Significantly more lupus patients responded to belimumab than placebo in a randomized trial with more than 800 patients followed for a year, the second positive outcome from a pivotal trial of the investigational monoclonal antibody in lupus this year.
After successfully meeting the primary end point in two large, separate lupus-treatment trials, Human Genome Sciences and GlaxoSmithKline, the two companies jointly developing belimumab (Benlysta), plan to file a new drug application with the Food and Drug Administration during the first half of 2010, said H. Thomas Watkins, president of HGS, during a conference call for investors.
If approved, it would be the first drug to receive a labeled indication for lupus in more than 50 years. Belimumab acts by blunting B-cell activity.
Initial results for the more recent of the two pivotal trials, the Belimumab in Subjects with Systemic Lupus Erythematosus (BLISS)-76 study, were announced by HGS and GlaxoSmithKline in a press release, with a full report of the findings expected next summer. Initial results from the first pivotal trial, BLISS-52, were first released last July.
The primary outcome benefit from belimumab treatment was “solid,” said Dr. Joan T. Merrill, a specialist in treating systemic lupus erythematosus (SLE) who was a co-investigator on BLISS-76.

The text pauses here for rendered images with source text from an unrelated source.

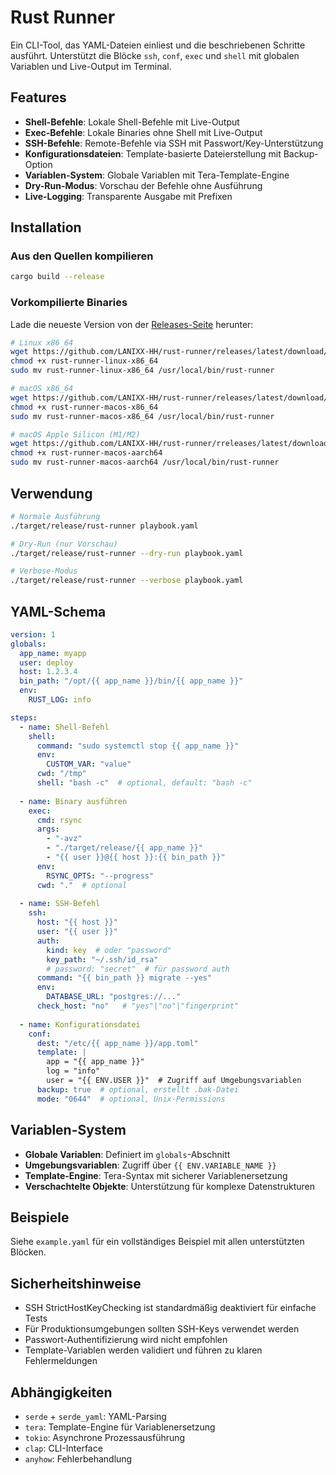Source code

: # Rust Runner

Ein CLI-Tool, das YAML-Dateien einliest und die beschriebenen Schritte ausführt. Unterstützt die Blöcke `ssh`, `conf`, `exec` und `shell` mit globalen Variablen und Live-Output im Terminal.

## Features

- **Shell-Befehle**: Lokale Shell-Befehle mit Live-Output
- **Exec-Befehle**: Lokale Binaries ohne Shell mit Live-Output  
- **SSH-Befehle**: Remote-Befehle via SSH mit Passwort/Key-Unterstützung
- **Konfigurationsdateien**: Template-basierte Dateierstellung mit Backup-Option
- **Variablen-System**: Globale Variablen mit Tera-Template-Engine
- **Dry-Run-Modus**: Vorschau der Befehle ohne Ausführung
- **Live-Logging**: Transparente Ausgabe mit Prefixen

## Installation

### Aus den Quellen kompilieren

```bash
cargo build --release
```

### Vorkompilierte Binaries

Lade die neueste Version von der [Releases-Seite](https://github.com/lanixx-hh/rust-runner/releases) herunter:

```bash
# Linux x86_64
wget https://github.com/LANIXX-HH/rust-runner/releases/latest/download/rust-runner-linux-x86_64
chmod +x rust-runner-linux-x86_64
sudo mv rust-runner-linux-x86_64 /usr/local/bin/rust-runner

# macOS x86_64
wget https://github.com/LANIXX-HH/rust-runner/releases/latest/download/rust-runner-macos-x86_64
chmod +x rust-runner-macos-x86_64
sudo mv rust-runner-macos-x86_64 /usr/local/bin/rust-runner

# macOS Apple Silicon (M1/M2)
wget https://github.com/LANIXX-HH/rust-runner/rreleases/latest/download/rust-runner-macos-aarch64
chmod +x rust-runner-macos-aarch64
sudo mv rust-runner-macos-aarch64 /usr/local/bin/rust-runner
```

## Verwendung

```bash
# Normale Ausführung
./target/release/rust-runner playbook.yaml

# Dry-Run (nur Vorschau)
./target/release/rust-runner --dry-run playbook.yaml

# Verbose-Modus
./target/release/rust-runner --verbose playbook.yaml
```

## YAML-Schema

```yaml
version: 1
globals:
  app_name: myapp
  user: deploy
  host: 1.2.3.4
  bin_path: "/opt/{{ app_name }}/bin/{{ app_name }}"
  env:
    RUST_LOG: info

steps:
  - name: Shell-Befehl
    shell:
      command: "sudo systemctl stop {{ app_name }}"
      env:
        CUSTOM_VAR: "value"
      cwd: "/tmp"
      shell: "bash -c"  # optional, default: "bash -c"
  
  - name: Binary ausführen
    exec:
      cmd: rsync
      args:
        - "-avz"
        - "./target/release/{{ app_name }}"
        - "{{ user }}@{{ host }}:{{ bin_path }}"
      env:
        RSYNC_OPTS: "--progress"
      cwd: "."  # optional
  
  - name: SSH-Befehl
    ssh:
      host: "{{ host }}"
      user: "{{ user }}"
      auth:
        kind: key  # oder "password"
        key_path: "~/.ssh/id_rsa"
        # password: "secret"  # für password auth
      command: "{{ bin_path }} migrate --yes"
      env:
        DATABASE_URL: "postgres://..."
      check_host: "no"   # "yes"|"no"|"fingerprint"
  
  - name: Konfigurationsdatei
    conf:
      dest: "/etc/{{ app_name }}/app.toml"
      template: |
        app = "{{ app_name }}"
        log = "info"
        user = "{{ ENV.USER }}"  # Zugriff auf Umgebungsvariablen
      backup: true  # optional, erstellt .bak-Datei
      mode: "0644"  # optional, Unix-Permissions
```

## Variablen-System

- **Globale Variablen**: Definiert im `globals`-Abschnitt
- **Umgebungsvariablen**: Zugriff über `{{ ENV.VARIABLE_NAME }}`
- **Template-Engine**: Tera-Syntax mit sicherer Variablenersetzung
- **Verschachtelte Objekte**: Unterstützung für komplexe Datenstrukturen

## Beispiele

Siehe `example.yaml` für ein vollständiges Beispiel mit allen unterstützten Blöcken.

## Sicherheitshinweise

- SSH StrictHostKeyChecking ist standardmäßig deaktiviert für einfache Tests
- Für Produktionsumgebungen sollten SSH-Keys verwendet werden
- Passwort-Authentifizierung wird nicht empfohlen
- Template-Variablen werden validiert und führen zu klaren Fehlermeldungen

## Abhängigkeiten

- `serde` + `serde_yaml`: YAML-Parsing
- `tera`: Template-Engine für Variablenersetzung
- `tokio`: Asynchrone Prozessausführung
- `clap`: CLI-Interface
- `anyhow`: Fehlerbehandlung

“The lupus community has waited decades for one positive phase III trial of an investigational drug developed for lupus. Now we have two.” Belimumab “may emerge as a significant new treatment for lupus,” said Dr. Merrill, professor of medicine at the University of Oklahoma Health Sciences Center in Oklahoma City. Dr. Merrill has served as a consultant to and has received research funding from HGS and GlaxoSmithKline as well as from several other drug companies.
BLISS-76 randomized 819 patients at 136 sites in 19 countries in North America and Europe. Enrollment criteria were not released for this study, but the similarly designed BLISS-52 trial included SLE patients with a score of 6 or more on the Safety of Estrogens in Lupus Erythematosus National Assessment version of the SLE Disease Activity Index (SELENA SLEDAI). Patients also had to be seropositive for at least either antinuclear antibody at a level of 1:80 or greater or for anti–double stranded DNA at a level of 30 IU/mL or greater.
Patients were randomized to 1 mg/kg intravenous belimumab, 10 mg/kg intravenous belimumab, or placebo. Treatment occurred on days 0, 14, 28, and then every subsequent 28 days for 1 year. The study's primary end point was the percent of patients meeting the SLE Responder Index (SRI) after 52 weeks of treatment.
In BLISS-76 the SRI end point was reached by 43% of patients on the 10 mg/kg dosage, 41% of patients receiving 1 mg/kg, and 34% of patients on placebo. The difference in the outcome rate was statistically significant between the 10-mg/kg arm and placebo, but not between the 1-mg/kg arm and placebo. In BLISS-52, the rate of SRI responses at 52 weeks was 58% with the 10-mg/kg regimen compared with 44% in patients on placebo, also a statistically significant difference. The 10-mg/kg dosage is the one that HGS will pursue in its FDA filing, company officials said.
The safety profile of belimumab looked good in this study, as it had in BLISS-52, with no significant difference in the rates of malignancies, deaths, infections, serious infections, total adverse events, or serious adverse events among the treatment groups.